Giovedì 18 Aprile 2024

Mesina e il mito del balente

Giovanni

Morandi

Può darsi che la cattura di Graziano Mesina possa diventare la fine del banditismo sardo ma non è detto perché il fenomeno è legato a valori tanto arcaici quanto radicati. Come quello sulla balentia. Mesina ne è un esempio, perché a tutti gli effetti Gratzianeddu va considerato un balente, termine di origine catalana che potremmo tradurre come vero uomo, uno che non si arrende, viste le sue numerose evasioni di cui una decina riuscite, e alcune decise per amore. Balente nel codice barbaricino è l’uomo che merita rispetto, non con il significato siciliano di uomo d’onore ma con quello sardo di coraggioso, generoso, leale, fedele alla parola data, senza ambiguità, che sa farsi rispettare e sa vendicarsi. Ma con il tempo anche questo significato si è imbastardito e con la parola balentes sono anche chiamati i bulli e gli sbruffoni. La “Nuova Sardegna“ ha fatto un’indagine tra i suoi lettori per capire come sia cambiata l’opinione sulla parola balente e ha accertato che i più ormai la usano come sinonimo di arrogante, prepotente, spocchioso, più che uomo di nobile animo.

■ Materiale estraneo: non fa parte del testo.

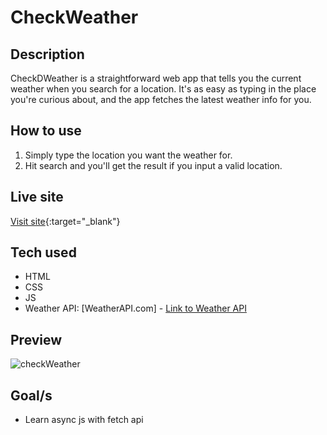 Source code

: # CheckWeather

## Description

CheckDWeather is a straightforward web app that tells you the current weather when you search for a location. It's as easy as typing in the place you're curious about, and the app fetches the latest weather info for you.

## How to use

1. Simply type the location you want the weather for.
2. Hit search and you'll get the result if you input a valid location.

## Live site

[Visit site](https://jeru7.github.io/checkWeather-js/){:target="\_blank"}

## Tech used

- HTML
- CSS
- JS
- Weather API: [WeatherAPI.com] - [Link to Weather API](https://www.weatherapi.com)

## Preview

![checkWeather](https://github.com/jeru7/todoList-js/assets/130896368/ff0a13fd-539c-4872-9dde-5283085babdb)

## Goal/s

- Learn async js with fetch api

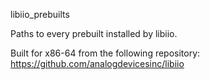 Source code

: libiio_prebuilts

Paths to every prebuilt installed by libiio.

Built for x86-64 from the following repository: https://github.com/analogdevicesinc/libiio
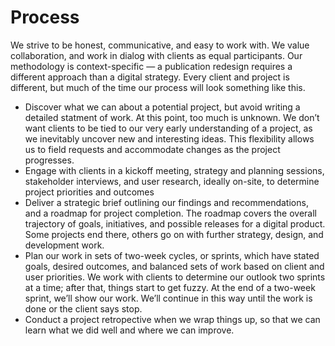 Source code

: # Process

We strive to be honest, communicative, and easy to work with. We value collaboration, and work in dialog with clients as equal participants. Our methodology is context-specific — a publication redesign requires a different approach than a digital strategy. Every client and project is different, but much of the time our process will look something like this. 

- Discover what we can about a potential project, but avoid writing a detailed statment of work. At this point, too much is unknown. We don’t want clients to be tied to our very early understanding of a project, as we inevitably uncover new and interesting ideas. This flexibility allows us to field requests and accommodate changes as the project progresses.
- Engage with clients in a kickoff meeting, strategy and planning sessions, stakeholder interviews, and user research, ideally on-site, to determine project priorities and outcomes
- Deliver a strategic brief outlining our findings and recommendations, and a roadmap for project completion. The roadmap covers the overall trajectory of goals, initiatives, and possible releases for a digital product. Some projects end there, others go on with further strategy, design, and development work.
- Plan our work in sets of two-week cycles, or sprints, which have stated goals, desired outcomes, and balanced sets of work based on client and user priorities. We work with clients to determine our outlook two sprints at a time; after that, things start to get fuzzy. At the end of a two-week sprint, we’ll show our work. We’ll continue in this way until the work is done or the client says stop.
- Conduct a project retropective when we wrap things up, so that we can learn what we did well and where we can improve. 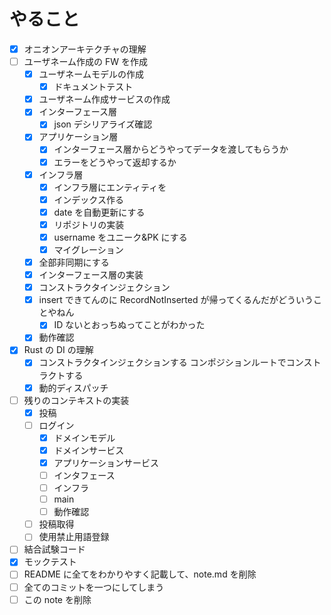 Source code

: # やること

- [x] オニオンアーキテクチャの理解
- [ ] ユーザネーム作成の FW を作成
  - [x] ユーザネームモデルの作成
    - [x] ドキュメントテスト
  - [x] ユーザネーム作成サービスの作成
  - [x] インターフェース層
    - [x] json デシリアライズ確認
  - [x] アプリケーション層
    - [x] インターフェース層からどうやってデータを渡してもらうか
    - [x] エラーをどうやって返却するか
  - [x] インフラ層
    - [x] インフラ層にエンティティを
    - [x] インデックス作る
    - [x] date を自動更新にする
    - [x] リポジトリの実装
    - [x] username をユニーク&PK にする
    - [x] マイグレーション
  - [x] 全部非同期にする
  - [x] インターフェース層の実装
  - [x] コンストラクタインジェクション
  - [x] insert できてんのに RecordNotInserted が帰ってくるんだがどういうことやねん
    - [x] ID ないとおっちぬってことがわかった
  - [x] 動作確認
- [x] Rust の DI の理解
  - [x] コンストラクタインジェクションする コンポジションルートでコンストラクトする
  - [x] 動的ディスパッチ
  <!-- - [ ] トランザクション貼る -->
- [ ] 残りのコンテキストの実装
  - [x] 投稿
  - [ ] ログイン
    - [x] ドメインモデル
    - [x] ドメインサービス
    - [x] アプリケーションサービス
    - [ ] インタフェース
    - [ ] インフラ
    - [ ] main
    - [ ] 動作確認
  - [ ] 投稿取得
  - [ ] 使用禁止用語登録
- [ ] 結合試験コード
- [x] モックテスト
- [ ] README に全てをわかりやすく記載して、note.md を削除
- [ ] 全てのコミットを一つにしてしまう
- [ ] この note を削除
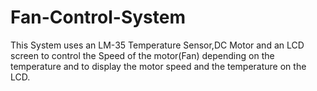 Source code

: # Fan-Control-System
 This System uses an LM-35 Temperature Sensor,DC Motor and an LCD screen to control the Speed of the motor(Fan) depending on the temperature and to display the motor speed and the temperature on the LCD.
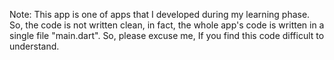 Note: This app is one of apps that I developed during my learning phase. So, the code is not written clean, in fact, the whole app's code is written in a single file "main.dart". So, please excuse me, If you find this code difficult to understand.
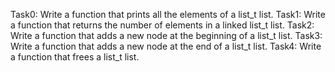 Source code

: Task0: Write a function that prints all the elements of a list_t list.
Task1: Write a function that returns the number of elements in a linked list_t list.
Task2: Write a function that adds a new node at the beginning of a list_t list.
Task3: Write a function that adds a new node at the end of a list_t list.
Task4: Write a function that frees a list_t list.

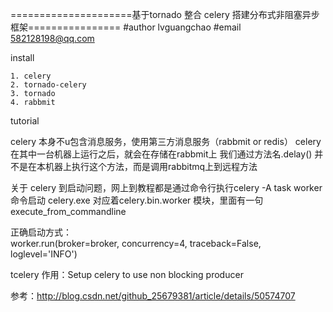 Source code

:=====================基于tornado 整合 celery 搭建分布式非阻塞异步框架================
#author lvguangchao 
#email  582128198@qq.com


install
   
    1. celery
	2. tornado-celery
	3. tornado
	4. rabbmit

tutorial 

   celery 本身不u包含消息服务，使用第三方消息服务（rabbmit or redis）
   celery 在其中一台机器上运行之后，就会在存储在rabbmit上
   我们通过方法名.delay() 并不是在本机器上执行这个方法，而是调用rabbitmq上到远程方法
   
   关于 celery 到启动问题，网上到教程都是通过命令行执行celery -A task worker命令启动
   celery.exe 对应着celery.bin.worker 模块，里面有一句execute_from_commandline
   
   正确启动方式：   
   worker.run(broker=broker, concurrency=4,
               traceback=False, loglevel='INFO')
			   
   tcelery 作用：Setup celery to use non blocking producer
   
   
 参考：http://blog.csdn.net/github_25679381/article/details/50574707
    
  
     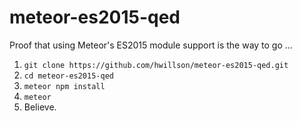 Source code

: # meteor-es2015-qed

Proof that using Meteor's ES2015 module support is the way to go ...

1. `git clone https://github.com/hwillson/meteor-es2015-qed.git`
2. `cd meteor-es2015-qed`
3. `meteor npm install`
4. `meteor`
5. Believe.
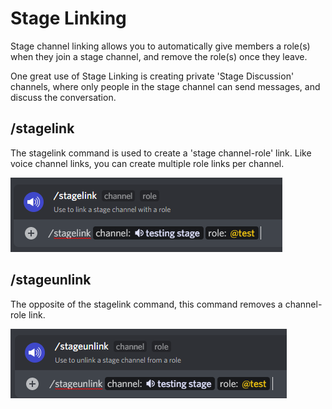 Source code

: # Stage Linking

Stage channel linking allows you to automatically give members a role(s) when they join a stage channel, and remove the role(s) once they leave.&#x20;

One great use of Stage Linking is creating private 'Stage Discussion' channels, where only people in the stage channel can send messages, and discuss the conversation.

## /stagelink

The stagelink command is used to create a 'stage channel-role' link. Like voice channel links, you can create multiple role links per channel.

![stagelink command](<../../.gitbook/assets/image (20).png>)

## /stageunlink

The opposite of the stagelink command, this command removes a channel-role link.

![](<../../.gitbook/assets/image (26).png>)
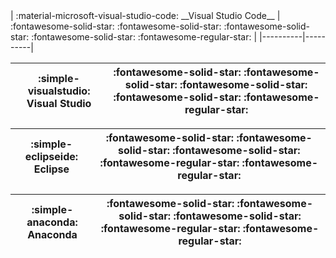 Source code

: <div class="grid cards" style="color: ;" markdown>
| :material-microsoft-visual-studio-code: __Visual Studio Code__ | :fontawesome-solid-star: :fontawesome-solid-star: :fontawesome-solid-star:  :fontawesome-solid-star: :fontawesome-regular-star: |
|----------|----------|
  
| :simple-visualstudio: __Visual Studio__ | :fontawesome-solid-star: :fontawesome-solid-star: :fontawesome-solid-star:  :fontawesome-solid-star: :fontawesome-regular-star: |
|----------|----------|
 
| :simple-eclipseide: __Eclipse__ | :fontawesome-solid-star: :fontawesome-solid-star: :fontawesome-solid-star:  :fontawesome-regular-star: :fontawesome-regular-star: |
|----------|----------|
 
| :simple-anaconda: __Anaconda__ | :fontawesome-solid-star: :fontawesome-solid-star: :fontawesome-solid-star:  :fontawesome-regular-star: :fontawesome-regular-star: |
|----------|----------|
</div> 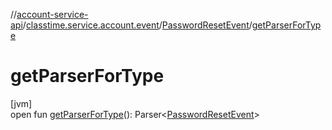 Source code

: //[account-service-api](../../../index.md)/[classtime.service.account.event](../index.md)/[PasswordResetEvent](index.md)/[getParserForType](get-parser-for-type.md)

# getParserForType

[jvm]\
open fun [getParserForType](get-parser-for-type.md)(): Parser&lt;[PasswordResetEvent](index.md)&gt;
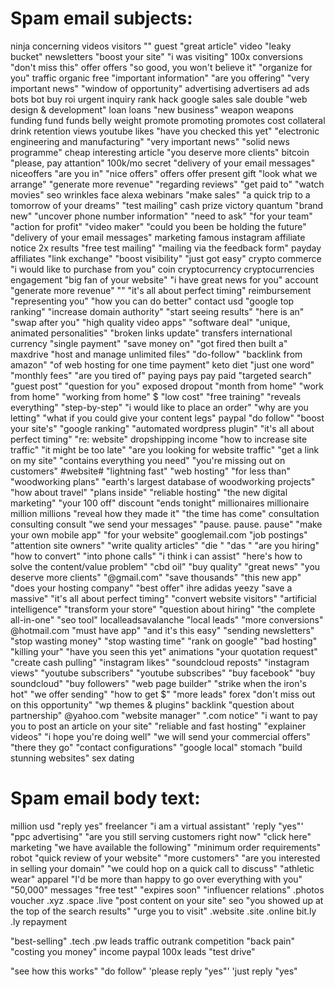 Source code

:# Spam email subjects:

ninja
concerning
videos
visitors
""
guest
"great article"
video
"leaky bucket"
newsletters
"boost your site"
"i was visiting"
100x
conversions
"don't miss this"
offer
offers
"so good, you won't believe it"
"organize for you"
traffic
organic
free
"important information"
"are you offering"
"very important news"
"window of opportunity"
advertising
advertisers
ad
ads
bots
bot
buy
roi
urgent
inquiry
rank
hack
google
sales
sale
double
"web design & development"
loan
loans
"new business"
weapon
weapons
funding
fund
funds
belly
weight
promote
promoting
promotes
cost
collateral
drink
retention
views
youtube
likes
"have you checked this yet"
"electronic engineering and manufacturing"
"very important news"
"solid news programme"
cheap
interesting article
"you deserve more clients"
bitcoin
"please, pay attantion"
100k/mo
secret
"delivery of your email messages"
niceoffers
"are you in"
"nice offers"
offers
offer
present
gift
"look what we arrange"
"generate more revenue"
"regarding reviews"
"get paid to"
"watch movies"
seo
wrinkles
face
alexa
webinars
"make sales"
"a quick trip to a tomorrow of your dreams"
"test mailing"
cash
prize
victory
quantum
"brand new"
"uncover phone number information"
"need to ask"
"for your team"
"action for profit"
"video maker"
"could you been be holding the future"
"delivery of your email messages"
marketing
famous
instagram
affiliate
notice
2x
results
"free test mailing"
"mailing via the feedback form"
payday
affiliates
"link exchange"
"boost visibility"
"just got easy"
crypto
commerce
"i would like to purchase from you"
coin
cryptocurrency
cryptocurrencies
engagement
"big fan of your website"
"i have great news for you"
account
"generate more revenue"
""
"it's all about perfect timing"
reimbursement
"representing you"
"how you can do better"
contact
usd
"google top ranking"
"increase domain authority"
"start seeing results"
"here is an"
"swap after you"
"high quality video apps"
"software deal"
"unique, animated personalities"
"broken links update"
transfers
international
currency
"single payment"
"save money on"
"got fired then built a"
maxdrive
"host and manage unlimited files"
"do-follow"
"backlink from amazon"
"of web hosting for one time payment"
keto
diet
"just one word"
"monthly fees"
"are you tired of"
paying
pays
pay
paid
"targeted search"
"guest post"
"question for you"
exposed
dropout
"month from home"
"work from home"
"working from home"
$
"low cost"
"free training"
"reveals everything"
"step-by-step"
"i would like to place an order"
"why are you letting"
"what if you could give your content legs"
paypal
"do follow"
"boost your site's"
"google ranking"
"automated wordpress plugin"
"it's all about perfect timing"
"re: website"
dropshipping
income
"how to increase site traffic"
"it might be too late"
"are you looking for website traffic"
"get a link on my site"
"contains everything you need"
"you're missing out on customers"
#website#
"lightning fast"
"web hosting"
"for less than"
"woodworking plans"
"earth's largest database of woodworking projects"
"how about travel"
"plans inside"
"reliable hosting"
"the new digital marketing"
"your 100 off"
discount
"ends tonight"
millionaires
millionaire
million
millions
"reveal how they made it"
"the time has come"
consultation
consulting
consult
"we send your messages"
"pause. pause. pause"
"make your own mobile app"
"for your website"
googlemail.com
"job postings"
"attention site owners"
"write quality articles"
"die "
"das "
"are you hiring"
"how to convert"
"into phone calls"
"i think i can assist"
"here's how to solve the content/value problem"
"cbd oil"
"buy quality"
"great news"
"you deserve more clients"
"@gmail.com"
"save thousands"
"this new app"
"does your hosting company"
"best offer"
ihre
adidas
yeezy
"save a massive"
"it's all about perfect timing"
"convert website visitors"
"artificial intelligence"
"transform your store"
"question about hiring"
"the complete all-in-one"
"seo tool"
localleadsavalanche
"local leads"
"more conversions"
@hotmail.com
"must have app"
"and it's this easy"
"sending newsletters"
"stop wasting money"
"stop wasting time"
"rank on google"
"bad hosting"
"killing your"
"have you seen this yet"
animations
"your quotation request"
"create cash pulling"
"instagram likes"
"soundcloud reposts"
"instagram views"
"youtube subscribers"
"youtube subscribes"
"buy facebook"
"buy soundcloud"
"buy followers"
"web page builder"
"strike when the iron's hot"
"we offer sending"
"how to get $"
"more leads"
forex
"don't miss out on this opportunity"
"wp themes & plugins"
backlink
"question about partnership"
@yahoo.com
"website manager"
".com notice"
"i want to pay you to post an article on your site"
"reliable and fast hosting"
"explainer videos"
"i hope you're doing well"
"we will send your commercial offers"
"there they go"
"contact configurations"
"google local"
stomach
"build stunning websites"
sex
dating


# Spam email body text:
million
usd
"reply yes"
freelancer
"i am a virtual assistant"
'reply "yes"'
"ppc advertising"
"are you still serving customers right now"
"click here"
marketing
"we have available the following"
"minimum order requirements"
robot
"quick review of your website"
"more customers"
"are you interested in selling your domain"
"we could hop on a quick call to discuss"
"athletic wear"
apparel
"I'd be more than happy to go over everything with you"
"50,000"
messages
"free test"
"expires soon"
"influencer relations"
.photos
voucher
.xyz
.space
.live
"post content on your site"
seo
"you showed up at the top of the search results"
"urge you to visit"
.website
.site
.online
bit.ly
.ly
repayment

"best-selling"
.tech
.pw
leads
traffic
outrank
competition
"back pain"
"costing you money"
income
paypal
100x
leads
"test drive"

"see how this works"
"do follow"
'please reply "yes"'
'just reply "yes"

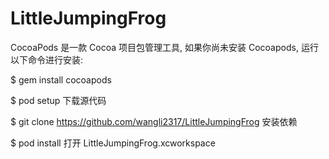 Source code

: # LittleJumpingFrog


CocoaPods 是一款 Cocoa 项目包管理工具, 如果你尚未安装 Cocoapods, 运行以下命令进行安装:

$ gem install cocoapods

$ pod setup
下载源代码

$ git clone https://github.com/wangli2317/LittleJumpingFrog
安装依赖

$ pod install
打开 LittleJumpingFrog.xcworkspace
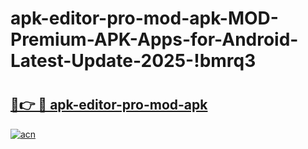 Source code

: # apk-editor-pro-mod-apk-MOD-Premium-APK-Apps-for-Android-Latest-Update-2025-!bmrq3

# <h2><a href="https://ilfd3i.esa.edu.pl?title=apk-editor-pro-mod-apk&ref=bmrq3">🔗👉 🔴 apk-editor-pro-mod-apk</a></h2>

[![acn](https://github.com/user-attachments/assets/0f9c940e-d8b0-45ae-aac7-cd30a18b3e1c)](https://ilfd3i.esa.edu.pl?title=apk-editor-pro-mod-apk&ref=bmrq3)

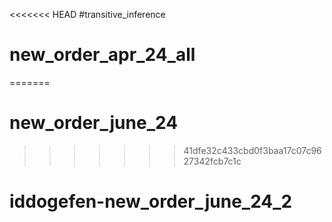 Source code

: <<<<<<< HEAD
#transitive_inference
# new_order_apr_24_all
=======
# new_order_june_24
>>>>>>> 41dfe32c433cbd0f3baa17c07c9627342fcb7c1c
# iddogefen-new_order_june_24_2
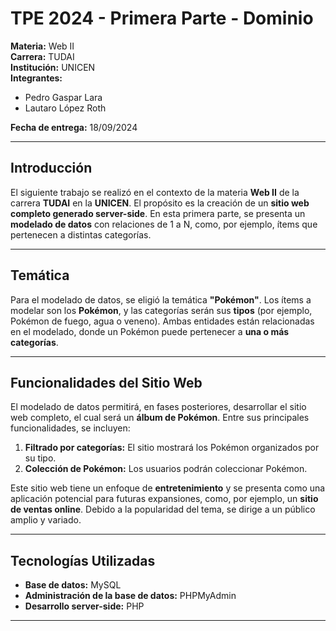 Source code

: # TPE 2024 - Primera Parte - Dominio

**Materia:** Web II  
**Carrera:** TUDAI  
**Institución:** UNICEN  
**Integrantes:**  
- Pedro Gaspar Lara  
- Lautaro López Roth  

**Fecha de entrega:** 18/09/2024

---

## Introducción

El siguiente trabajo se realizó en el contexto de la materia **Web II** de la carrera **TUDAI** en la **UNICEN**. El propósito es la creación de un **sitio web completo generado server-side**. En esta primera parte, se presenta un **modelado de datos** con relaciones de 1 a N, como, por ejemplo, ítems que pertenecen a distintas categorías.

---

## Temática

Para el modelado de datos, se eligió la temática **"Pokémon"**. Los ítems a modelar son los **Pokémon**, y las categorías serán sus **tipos** (por ejemplo, Pokémon de fuego, agua o veneno). Ambas entidades están relacionadas en el modelado, donde un Pokémon puede pertenecer a **una o más categorías**.

---

## Funcionalidades del Sitio Web

El modelado de datos permitirá, en fases posteriores, desarrollar el sitio web completo, el cual será un **álbum de Pokémon**. Entre sus principales funcionalidades, se incluyen:

1. **Filtrado por categorías:** El sitio mostrará los Pokémon organizados por su tipo.
2. **Colección de Pokémon:** Los usuarios podrán coleccionar Pokémon.

Este sitio web tiene un enfoque de **entretenimiento** y se presenta como una aplicación potencial para futuras expansiones, como, por ejemplo, un **sitio de ventas online**. Debido a la popularidad del tema, se dirige a un público amplio y variado.

---

## Tecnologías Utilizadas

- **Base de datos:** MySQL  
- **Administración de la base de datos:** PHPMyAdmin  
- **Desarrollo server-side:** PHP

---


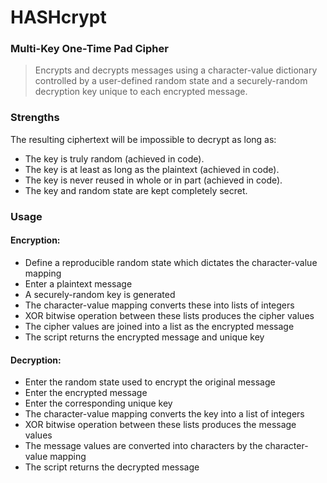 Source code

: # HASHcrypt

### Multi-Key One-Time Pad Cipher
> Encrypts and decrypts messages using a character-value dictionary controlled by a user-defined random state and a securely-random decryption key unique to each encrypted message.


### Strengths
The resulting ciphertext will be impossible to decrypt as long as:

 - The key is truly random (achieved in code).
 - The key is at least as long as the plaintext (achieved in code).
 - The key is never reused in whole or in part (achieved in code).
 - The key and random state are kept completely secret.


### Usage
#### Encryption:
 - Define a reproducible random state which dictates the character-value mapping
 - Enter a plaintext message
 - A securely-random key is generated
 - The character-value mapping converts these into lists of integers
 - XOR bitwise operation between these lists produces the cipher values
 - The cipher values are joined into a list as the encrypted message
 - The script returns the encrypted message and unique key
 
#### Decryption:
 - Enter the random state used to encrypt the original message
 - Enter the encrypted message
 - Enter the corresponding unique key
 - The character-value mapping converts the key into a list of integers
 - XOR bitwise operation between these lists produces the message values
 - The message values are converted into characters by the character-value mapping
 - The script returns the decrypted message

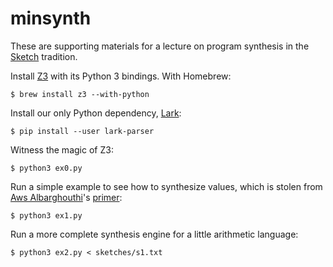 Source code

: minsynth
========

These are supporting materials for a lecture on program synthesis in the [Sketch][] tradition.

Install [Z3][] with its Python 3 bindings. With Homebrew:

    $ brew install z3 --with-python

Install our only Python dependency, [Lark][]:

    $ pip install --user lark-parser

Witness the magic of Z3:

    $ python3 ex0.py

Run a simple example to see how to synthesize values, which is stolen from [Aws Albarghouthi][aws]'s [primer][]:

    $ python3 ex1.py

Run a more complete synthesis engine for a little arithmetic language:

    $ python3 ex2.py < sketches/s1.txt

[lark]: https://github.com/lark-parser/lark
[primer]: http://barghouthi.github.io/2017/04/24/synthesis-primer/
[aws]: http://www.cs.wisc.edu/~aws
[sketch]: https://people.csail.mit.edu/asolar/papers/thesis.pdf
[z3]: https://github.com/Z3Prover/z3
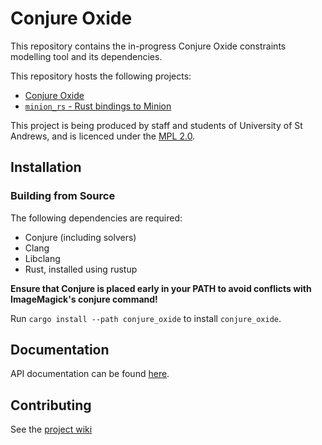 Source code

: # Conjure Oxide

This repository contains the in-progress Conjure Oxide constraints modelling
tool and its dependencies. 

This repository hosts the following projects:

* [Conjure Oxide](https://github.com/conjure-cp/conjure-oxide/tree/main/conjure_oxide)
* [`minion_rs` - Rust bindings to Minion](https://github.com/conjure-cp/conjure-oxide/tree/main/solvers/minion)

This project is being produced by staff and students of University of St
Andrews, and is licenced under the [MPL 2.0](./LICENCE).

## Installation

### Building from Source

The following dependencies are required:

* Conjure (including solvers)
* Clang 
* Libclang
* Rust, installed using rustup

**Ensure that Conjure is placed early in your PATH to avoid conflicts with
ImageMagick's conjure command!**

Run `cargo install --path conjure_oxide` to install `conjure_oxide`.



## Documentation

API documentation can be found [here](https://conjure-cp.github.io/conjure-oxide/docs/).

## Contributing

See the [project wiki](https://github.com/conjure-cp/conjure-oxide/wiki)
<!-- vim: cc=80
-->
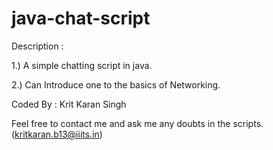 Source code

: # java-chat-script


Description :

1.) A simple chatting script in java. 

2.) Can Introduce one to the basics of Networking.



Coded By : Krit Karan Singh



Feel free to contact me and ask me any doubts in the scripts. (kritkaran.b13@iiits.in)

Comunque è una parola sempre in uso e rammento, nonostante siano passati tanti anni, era l’inverno dell’85, che la lessi scritta su un muro di Orgosolo, “Viva sos balentes”, dopo la battaglia di Osposidda, che fu comunque uno scontro a fuoco tra banditi da una parte e carabinieri e abitanti del Supramonte dall’altra, i quali riuscirono a liberare un sequestrato. I tempi sono cambiati e anche i significati dell’onore e della vendetta non sono più quelli di una volta. Perciò Mesina va considerato un sopravvissuto e forse non è il caso infierire su di lui.